Wir warfen nur noch das Auto ab und machten bereits die erste wirklich positive Erfahrung. Natürlich mussten wir Parkgebühren bezahlen, jedoch waren diese im Vergleich zu Berlin lächerlich. Bei einem Umrechnungskurs von 1 Zloty zu 0,22€ kostete das Parken etwa 1€ pro Stunde. In Berlin zahle ich mindestens 3€, und das gilt in den meisten Zonen bis 24 Uhr. Wir stellten das Auto ab, brachten unsere Sachen auf die Zimmer und machten uns auf ins Zentrum. Und hier kam die nächste Überraschung: Die Stadt (insbesondere rund um das Zentrum) war wunderschön und sauber. So sauber, dass ich niemals auch nur daran gedacht hätte, meine Zigarette leichtfertig irgendwo hinzuwerfen. Die ganze Stadt wirkte den ganzen Tag und Abend über absolut entspannt. Und gegen Abend erwischte ich mich dabei, dass ich mir durchaus vorstellen könnte, Berlin für einige Monate den Rücken zu kehren und in dieser Zeit hier zu leben. Natürlich war auch hier am Abend das Partyvolk unterwegs, und sicherlich habe ich auch die ein oder andere Männergruppe gesehen, die hier ihren Junggesellenabschied verbracht hat.

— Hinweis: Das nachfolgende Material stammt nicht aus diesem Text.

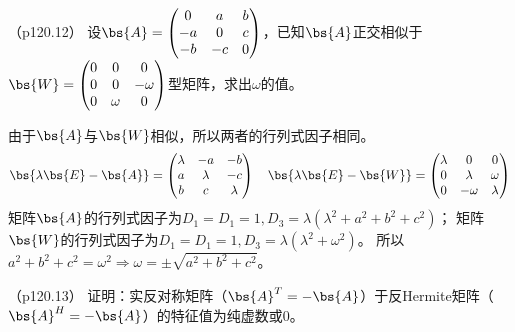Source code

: \documentclass[12pt, a4paper, oneside, UTF8]{ctexbook}
\begin{document}
\begin{question}（p120.12）
    设$\bs{A}=\begin{pmatrix}
        0 & a& b \\
        -a & 0 &c \\
        -b & -c & 0
    \end{pmatrix}$，已知$\bs{A}$正交相似于$\bs{W}=\begin{pmatrix}
        0 & 0& 0 \\
        0 & 0 &-\omega \\
        0 & \omega & 0
    \end{pmatrix}$型矩阵，求出$\omega$的值。
\end{question}

\begin{solution}
    由于$\bs{A}$与$\bs{W}$相似，所以两者的行列式因子相同。
    \begin{align*}
        \bs{\lambda \bs{E}-\bs{A}}=\begin{pmatrix}
            \lambda & -a& -b \\
            a & \lambda & -c \\
            b & c & \lambda 
        \end{pmatrix} \quad\bs{\lambda \bs{E}-\bs{W}}=\begin{pmatrix}
            \lambda & 0& 0 \\
            0 & \lambda & \omega \\
            0 & -\omega & \lambda 
        \end{pmatrix}
    \end{align*}
    矩阵$\bs{A}$的行列式因子为$D_1=D_1=1,D_3=\lambda(\lambda^2+a^2+b^2+c^2)$；
    矩阵$\bs{W}$的行列式因子为$D_1=D_1=1,D_3=\lambda(\lambda^2+\omega^2)$。
    所以$a^2+b^2+c^2=\omega^2 \Rightarrow \omega=\pm \sqrt{a^2+b^2+c^2}$。

\end{solution}

\begin{question}（p120.13）
    证明：实反对称矩阵（$\bs{A}^T=-\bs{A}$）于反Hermite矩阵（$\bs{A}^H=-\bs{A}$）的特征值为纯虚数或0。
\end{question}
\end{document}
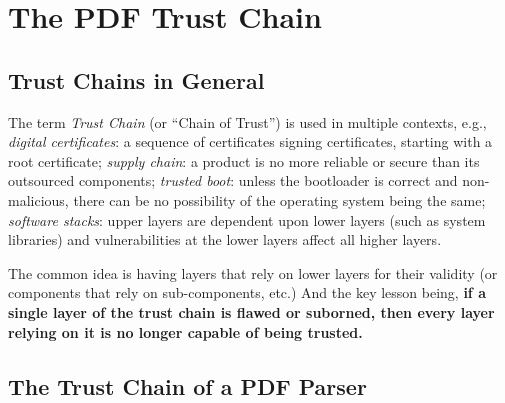 \section{The PDF Trust Chain }
\label{sec:trust-chain}

\subsection{Trust Chains in General}
The term \emph{Trust Chain} (or ``Chain of Trust'') is used in multiple contexts, e.g.,
\emph{digital certificates}: a sequence of certificates signing certificates,
starting with a root certificate;
\emph{supply chain}: a product is no more reliable or secure than its
outsourced components;
\emph{trusted boot}: unless the bootloader is correct and non-malicious,
there can be no possibility of the operating system being the same;
\emph{software stacks}: upper layers are dependent upon lower layers (such as
system libraries) and vulnerabilities at the lower layers affect all higher layers.

The common idea is having layers
that rely on lower layers for their validity
(or components that rely on sub-components, etc.)
And the key lesson being,
{\bf{if a single layer of the trust chain 
  is flawed or suborned, then every layer relying on it
  is no longer capable of being trusted.}}


\subsection{The Trust Chain of a PDF Parser}


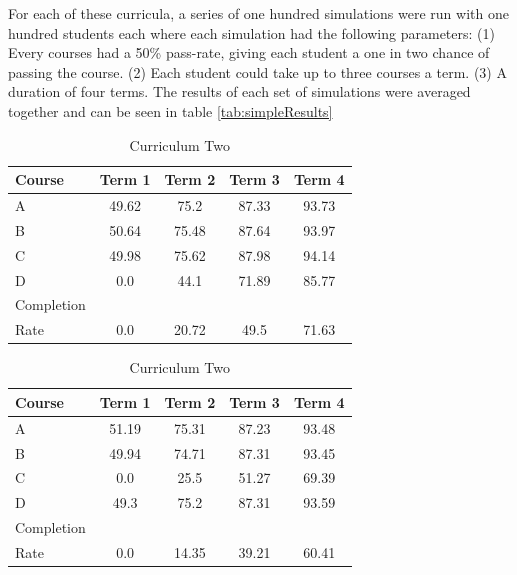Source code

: \documentclass[botnum, fleqn]{unmeethesis}
\begin{document}
    For each of these curricula, a series of one hundred simulations were run with one hundred students each where each simulation had the following parameters: 
    (1) Every courses had a 50\% pass-rate, giving each student a one in two chance of passing the course. (2) Each student could take up to three courses a term. (3) A duration of four terms.
    The results of each set of simulations were averaged together and can be seen in table \ref{tab:simpleResults}

    \begin{table}[!h]
      \tiny
      \caption{}
      \begin{subtable}{0.45\linewidth}
        \centering
          \caption{Curriculum One}
          \label{tab:simple4}
          \begin{tabular}{l*{4}{c}}
            Course  & Term 1 & Term 2 & Term 3 & Term 4 \\
            \hline
            A       & 49.62 & 75.2  & 87.33 & 93.73 \\
            B       & 50.64 & 75.48 & 87.64 & 93.97 \\
            C       & 49.98 & 75.62 & 87.98 & 94.14 \\
            D       & 0.0 & 44.1 & 71.89 & 85.77 \\
            \hline
            Completion \\ Rate & 0.0 & 20.72 & 49.5 & 71.63
          \end{tabular}
      \end{subtable}\hfill
      \begin{subtable}{0.45\linewidth}
        \centering
          \caption{Curriculum Two}
          \label{tab:simple7}
          \begin{tabular}{l*{4}{c}}
            Course  & Term 1 & Term 2 & Term 3 & Term 4 \\
            \hline
            A       & 51.19 & 75.31 & 87.23 & 93.48 \\
            B       & 49.94 & 74.71 & 87.31 & 93.45 \\
            C       & 0.0   & 25.5  & 51.27 & 69.39 \\
            D       & 49.3  & 75.2  & 87.31 & 93.59 \\
            \hline
            Completion \\ Rate & 0.0 & 14.35 & 39.21 & 60.41 \\
          \end{tabular}
      \end{subtable}


\end{table}
\end{document}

Aber im direkten Vergleich zu Prag hatte ich niemals das Gefühl, dass es ähnlich aggressiv oder hektisch wirkte. Und natürlich ist es auch preislich sehr attraktiv hier. Selbst in den Clubs und Restaurants kann man sehr gut essen und trinken, und das sogar im Zentrum zu einem erschwinglichen Preis. Ein Bier in den Clubs kostet etwa 2,40€, und für das umfangreiche Frühstück habe ich insgesamt knapp 18€ bezahlt. Ein vollwertiges typisch polnisches Gericht haben wir für etwa 5,50€ bekommen.

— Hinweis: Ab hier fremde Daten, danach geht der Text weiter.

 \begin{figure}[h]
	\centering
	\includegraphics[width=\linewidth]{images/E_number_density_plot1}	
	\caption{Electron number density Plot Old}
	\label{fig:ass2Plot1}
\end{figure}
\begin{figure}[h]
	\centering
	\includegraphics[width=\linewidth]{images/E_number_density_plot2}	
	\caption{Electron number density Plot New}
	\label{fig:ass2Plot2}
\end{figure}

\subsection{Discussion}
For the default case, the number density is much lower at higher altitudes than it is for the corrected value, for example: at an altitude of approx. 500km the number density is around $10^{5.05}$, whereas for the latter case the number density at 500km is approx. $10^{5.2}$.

Abschließend muss ich erwähnen, dass dieser eine Tag mich so überrascht hat, dass ich auf jeden Fall wiederkommen werde. Und da die Fahrtzeit ähnlich lang ist wie die nach Prag, werde ich Breslau wohl immer den Vorrang geben. Übrigens wird ab Juni auch die Kulturbahn vom Bahnhof Lichtenberg wieder reaktiviert. Dann kann man das Zentrum von Breslau in 4,5 Stunden direkt erreichen!